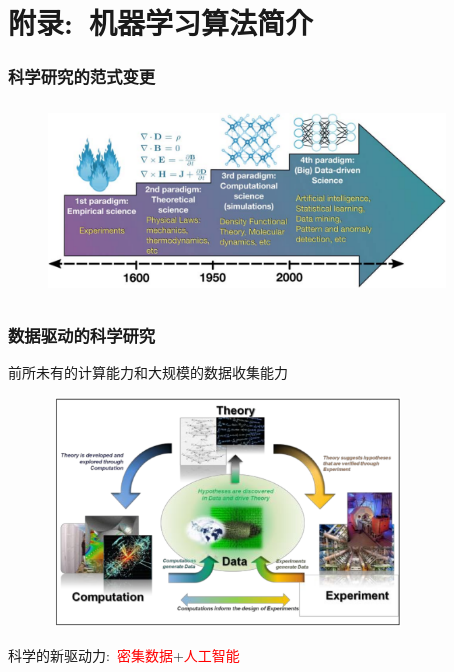 {{\section{附录:~机器学习算法简介}
\frame
{
	\frametitle{科学研究的范式变更}
\begin{figure}[h!]
\vspace*{0.08in}
\centering
\includegraphics[height=2.00in,width=4.15in]{Figures/Four_Model_3.png}
\label{Four_Model}
\end{figure}
}

\frame
{
	\frametitle{数据驱动的科学研究}
前所未有的计算能力和大规模的数据收集能力%
\begin{figure}[h!]
\centering
\includegraphics[height=2.40in,width=3.75in]{Figures/Four_Model_1.png}
\label{Four_Model_1}
\end{figure}
科学的新驱动力:~\textcolor{red}{密集数据}+\textcolor{red}{人工智能}
}

}}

TASK GOAL: Set down the data above word for word, leaving every picture out.

OUTPUT:
 {{\section{附录:~机器学习算法简介}
\frame
{
	\frametitle{科学研究的范式变更}
\begin{figure}[h!]
\vspace*{0.08in}
\centering
\includegraphics[height=2.00in,width=4.15in]{Figures/Four_Model_3.png}
\label{Four_Model}
\end{figure}
}

\frame
{
	\frametitle{数据驱动的科学研究}
前所未有的计算能力和大规模的数据收集能力%
\begin{figure}[h!]
\centering
\includegraphics[height=2.40in,width=3.75in]{Figures/Four_Model_1.png}
\label{Four_Model_1}
\end{figure}
科学的新驱动力:~\textcolor{red}{密集数据}+\textcolor{red}{人工智能}
}

}}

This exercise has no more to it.